Saved data entries:
┌──

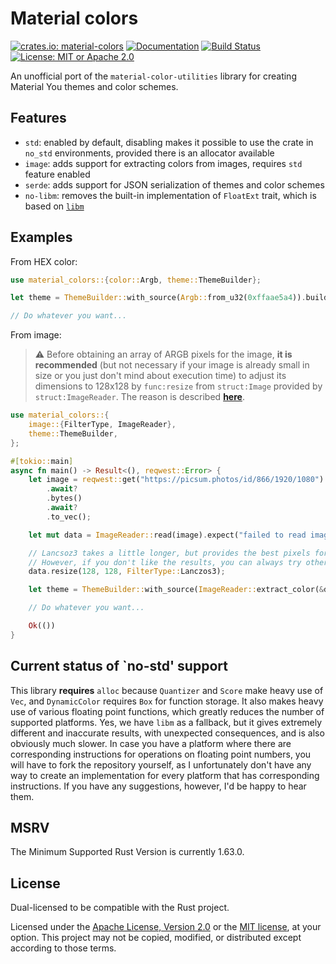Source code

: # Material colors

[![crates.io: material-colors](https://img.shields.io/crates/v/material-colors.svg?style=for-the-badge)](https://crates.io/crates/material-colors)
[![Documentation](https://img.shields.io/docsrs/material-colors.svg?style=for-the-badge)](https://docs.rs/material-colors)
[![Build Status](https://img.shields.io/github/actions/workflow/status/Aiving/material-colors/CI.yml.svg?style=for-the-badge)](https://github.com/Aiving/material-colors/actions)
[![License: MIT or Apache 2.0](https://img.shields.io/badge/License-MIT_or_Apache_2.0-634f7d.svg?style=for-the-badge)](LICENSE-APACHE)

An unofficial port of the `material-color-utilities` library for creating Material You themes and color schemes.

## Features

- `std`: enabled by default, disabling makes it possible to use the crate in `no_std` environments, provided there is an allocator available
- `image`: adds support for extracting colors from images, requires `std` feature enabled
- `serde`: adds support for JSON serialization of themes and color schemes
- `no-libm`: removes the built-in implementation of `FloatExt` trait, which is based on [`libm`](https://github.com/rust-lang/libm)

## Examples

From HEX color:

```rust
use material_colors::{color::Argb, theme::ThemeBuilder};

let theme = ThemeBuilder::with_source(Argb::from_u32(0xffaae5a4)).build();

// Do whatever you want...
```

From image:

> ⚠️ Before obtaining an array of ARGB pixels for the image, **it is recommended** (but not necessary if your image is already small in size or you just don't mind about execution time) to adjust its dimensions to 128x128 by `func:resize` from `struct:Image` provided by `struct:ImageReader`. The reason is described [**here**](https://github.com/material-foundation/material-color-utilities/blob/main/extract_colors.md).

```rust
use material_colors::{
    image::{FilterType, ImageReader},
    theme::ThemeBuilder,
};

#[tokio::main]
async fn main() -> Result<(), reqwest::Error> {
    let image = reqwest::get("https://picsum.photos/id/866/1920/1080")
        .await?
        .bytes()
        .await?
        .to_vec();

    let mut data = ImageReader::read(image).expect("failed to read image");

    // Lancsoz3 takes a little longer, but provides the best pixels for color extraction.
    // However, if you don't like the results, you can always try other FilterType values.
    data.resize(128, 128, FilterType::Lanczos3);

    let theme = ThemeBuilder::with_source(ImageReader::extract_color(&data)).build();

    // Do whatever you want...

    Ok(())
}
```

## Current status of `no-std' support

This library **requires** `alloc` because `Quantizer` and `Score` make heavy use of `Vec`, and `DynamicColor` requires `Box` for function storage.
It also makes heavy use of various floating point functions, which greatly reduces the number of supported platforms. Yes, we have `libm` as a fallback, but it gives extremely different and inaccurate results, with unexpected consequences, and is also obviously much slower.
In case you have a platform where there are corresponding instructions for operations on floating point numbers, you will have to fork the repository yourself, as I unfortunately don't have any way to create an implementation for every platform that has corresponding instructions. If you have any suggestions, however, I'd be happy to hear them.

## MSRV

The Minimum Supported Rust Version is currently 1.63.0.

## License

Dual-licensed to be compatible with the Rust project.

Licensed under the [Apache License, Version 2.0](http://www.apache.org/licenses/LICENSE-2.0) or the [MIT license](http://opensource.org/licenses/MIT), at your option. This project may not be copied, modified, or distributed except according to those terms.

└──

◆ **Your task**: Transcribe all the lines above exactly; any image among them is skipped.

◆ **Solution to this problem**:
Source code

: # Material colors

[![crates.io: material-colors](https://img.shields.io/crates/v/material-colors.svg?style=for-the-badge)](https://crates.io/crates/material-colors)
[![Documentation](https://img.shields.io/docsrs/material-colors.svg?style=for-the-badge)](https://docs.rs/material-colors)
[![Build Status](https://img.shields.io/github/actions/workflow/status/Aiving/material-colors/CI.yml.svg?style=for-the-badge)](https://github.com/Aiving/material-colors/actions)
[![License: MIT or Apache 2.0](https://img.shields.io/badge/License-MIT_or_Apache_2.0-634f7d.svg?style=for-the-badge)](LICENSE-APACHE)

An unofficial port of the `material-color-utilities` library for creating Material You themes and color schemes.

## Features

- `std`: enabled by default, disabling makes it possible to use the crate in `no_std` environments, provided there is an allocator available
- `image`: adds support for extracting colors from images, requires `std` feature enabled
- `serde`: adds support for JSON serialization of themes and color schemes
- `no-libm`: removes the built-in implementation of `FloatExt` trait, which is based on [`libm`](https://github.com/rust-lang/libm)

## Examples

From HEX color:

```rust
use material_colors::{color::Argb, theme::ThemeBuilder};

let theme = ThemeBuilder::with_source(Argb::from_u32(0xffaae5a4)).build();

// Do whatever you want...
```

From image:

> ⚠️ Before obtaining an array of ARGB pixels for the image, **it is recommended** (but not necessary if your image is already small in size or you just don't mind about execution time) to adjust its dimensions to 128x128 by `func:resize` from `struct:Image` provided by `struct:ImageReader`. The reason is described [**here**](https://github.com/material-foundation/material-color-utilities/blob/main/extract_colors.md).

```rust
use material_colors::{
    image::{FilterType, ImageReader},
    theme::ThemeBuilder,
};

#[tokio::main]
async fn main() -> Result<(), reqwest::Error> {
    let image = reqwest::get("https://picsum.photos/id/866/1920/1080")
        .await?
        .bytes()
        .await?
        .to_vec();

    let mut data = ImageReader::read(image).expect("failed to read image");

    // Lancsoz3 takes a little longer, but provides the best pixels for color extraction.
    // However, if you don't like the results, you can always try other FilterType values.
    data.resize(128, 128, FilterType::Lanczos3);

    let theme = ThemeBuilder::with_source(ImageReader::extract_color(&data)).build();

    // Do whatever you want...

    Ok(())
}
```

## Current status of `no-std' support

This library **requires** `alloc` because `Quantizer` and `Score` make heavy use of `Vec`, and `DynamicColor` requires `Box` for function storage.
It also makes heavy use of various floating point functions, which greatly reduces the number of supported platforms. Yes, we have `libm` as a fallback, but it gives extremely different and inaccurate results, with unexpected consequences, and is also obviously much slower.
In case you have a platform where there are corresponding instructions for operations on floating point numbers, you will have to fork the repository yourself, as I unfortunately don't have any way to create an implementation for every platform that has corresponding instructions. If you have any suggestions, however, I'd be happy to hear them.

## MSRV

The Minimum Supported Rust Version is currently 1.63.0.

## License

Dual-licensed to be compatible with the Rust project.

Licensed under the [Apache License, Version 2.0](http://www.apache.org/licenses/LICENSE-2.0) or the [MIT license](http://opensource.org/licenses/MIT), at your option. This project may not be copied, modified, or distributed except according to those terms.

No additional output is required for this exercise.